Assignment – In the listing below, a line holding "Ultimately, we want" and a line holding "we collect data" mark the range. Retype both exactly, with all lines between them.

Records provided –
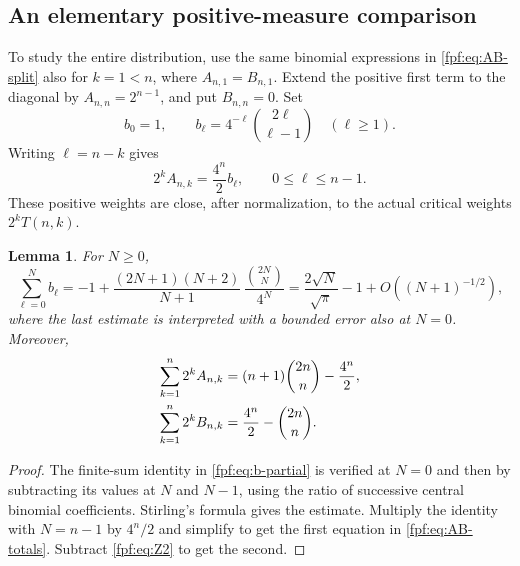 \documentclass[11pt]{article}
\numberwithin{equation}{section}
\newtheorem{lemma}[theorem]{Lemma}
\theoremstyle{definition}
\begin{document}
\subsection{An elementary positive-measure comparison}
To study the entire distribution, use the same binomial expressions in
\eqref{fpf:eq:AB-split} also for $k=1<n$, where $A_{n,1}=B_{n,1}$.
Extend the positive first term to the diagonal by
$A_{n,n}=2^{n-1}$, and put $B_{n,n}=0$. Set
\begin{equation}\label{fpf:eq:b-critical}
 b_0=1,\qquad b_\ell=4^{-\ell}\binom{2\ell}{\ell-1}\quad(\ell\ge1).
\end{equation}
Writing $\ell=n-k$ gives
\begin{equation}\label{fpf:eq:critical-positive}
 2^kA_{n,k}=\frac{4^n}{2}b_\ell,\qquad 0\le\ell\le n-1.
\end{equation}
These positive weights are close, after normalization, to the actual
critical weights $2^kT(n,k)$.

\begin{lemma}\label{fpf:lem:b-partial}
For $N\ge0$,
\begin{equation}\label{fpf:eq:b-partial}
 \sum_{\ell=0}^N b_\ell
 =-1+\frac{(2N+1)(N+2)}{N+1}\,
                    \frac{\binom{2N}{N}}{4^N}
 =\frac{2\sqrt N}{\sqrt\pi}-1+O((N+1)^{-1/2}),
\end{equation}
where the last estimate is interpreted with a bounded error also at $N=0$.
Moreover,
\begin{align}\label{fpf:eq:AB-totals}
 \sum_{k=1}^n 2^kA_{n,k}
   &=(n+1)\binom{2n}{n}-\frac{4^n}{2},\notag\\
 \sum_{k=1}^n 2^kB_{n,k}
   &=\frac{4^n}{2}-\binom{2n}{n}.
\end{align}
\end{lemma}
\begin{proof}
The finite-sum identity in \eqref{fpf:eq:b-partial} is verified at $N=0$ and
then by subtracting its values at $N$ and $N-1$, using the ratio of
successive central binomial coefficients. Stirling's formula gives the
estimate. Multiply the identity with $N=n-1$ by $4^n/2$ and simplify to get
the first equation in \eqref{fpf:eq:AB-totals}. Subtract \eqref{fpf:eq:Z2} to get
the second.
\end{proof}
\end{document}

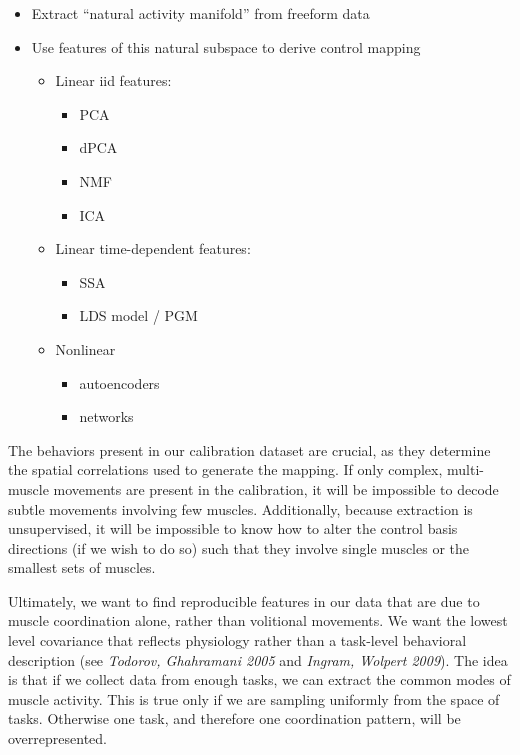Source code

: \documentclass[
  a4paper,
]{article}
\providecommand{\tightlist}{%
  \setlength{\itemsep}{0pt}\setlength{\parskip}{0pt}}
\begin{document}
\begin{itemize}
\tightlist
\item
  Extract ``natural activity manifold'' from freeform data
\item
  Use features of this natural subspace to derive control mapping

  \begin{itemize}
  \tightlist
  \item
    Linear iid features:

    \begin{itemize}
    \tightlist
    \item
      PCA
    \item
      dPCA
    \item
      NMF
    \item
      ICA
    \end{itemize}
  \item
    Linear time-dependent features:

    \begin{itemize}
    \tightlist
    \item
      SSA
    \item
      LDS model / PGM
    \end{itemize}
  \item
    Nonlinear

    \begin{itemize}
    \tightlist
    \item
      autoencoders
    \item
      networks
    \end{itemize}
  \end{itemize}
\end{itemize}

The behaviors present in our calibration dataset are crucial, as they
determine the spatial correlations used to generate the mapping. If only
complex, multi-muscle movements are present in the calibration, it will
be impossible to decode subtle movements involving few muscles.
Additionally, because extraction is unsupervised, it will be impossible
to know how to alter the control basis directions (if we wish to do so)
such that they involve single muscles or the smallest sets of muscles.

Ultimately, we want to find reproducible features in our data that are
due to muscle coordination alone, rather than volitional movements. We
want the lowest level covariance that reflects physiology rather than a
task-level behavioral description (see \emph{Todorov, Ghahramani 2005}
and \emph{Ingram, Wolpert 2009}). The idea is that if we collect data
from enough tasks, we can extract the common modes of muscle activity.
This is true only if we are sampling uniformly from the space of tasks.
Otherwise one task, and therefore one coordination pattern, will be
overrepresented.
\end{document}

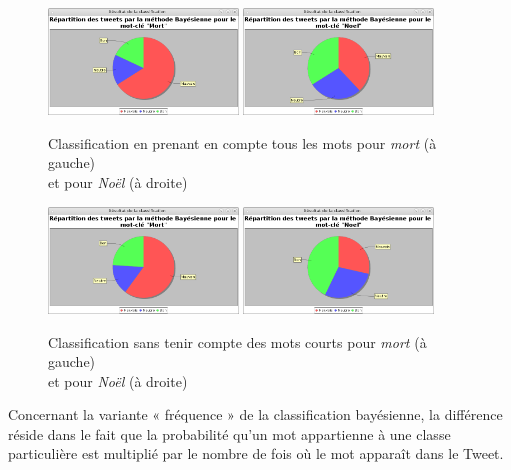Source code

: \documentclass[12pt,a4paper]{report}
\begin{document}
\begin{figure}
	\centering
	\includegraphics[width=0.45\textwidth]{img/classificationMortBayesTouslesMots.png}
	\includegraphics[width=0.45\textwidth]{img/classificationtouslesmotsnoel.png}
	\caption{Classification en prenant en compte tous les mots pour
	\textit{mort} (à gauche)\\et pour \textit{Noël} (à droite)}
	\label{bayes_tous_les_mots}
\end{figure}

\begin{figure}
	\centering
	\includegraphics[width=0.45\textwidth]{img/classificationMortpastouslesMots.png}
	\includegraphics[width=0.45\textwidth]{img/classificationpastouslesmotsnoel.png}
	\caption{Classification sans tenir compte des mots courts pour
	\textit{mort} (à gauche)\\et pour \textit{Noël} (à droite)}
	\label{bayes_pas_tous_les_mots}
\end{figure}

Concernant la variante « fréquence » de la classification bayésienne, la
différence réside dans le fait que la probabilité qu'un mot appartienne à une
classe particulière est multiplié par le nombre de fois où le mot apparaît dans
le Tweet.
\end{document}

The completed task –
Ultimately, we want to find reproducible features in our data that are
due to muscle coordination alone, rather than volitional movements. We
want the lowest level covariance that reflects physiology rather than a
task-level behavioral description (see \emph{Todorov, Ghahramani 2005}
and \emph{Ingram, Wolpert 2009}). The idea is that if we collect data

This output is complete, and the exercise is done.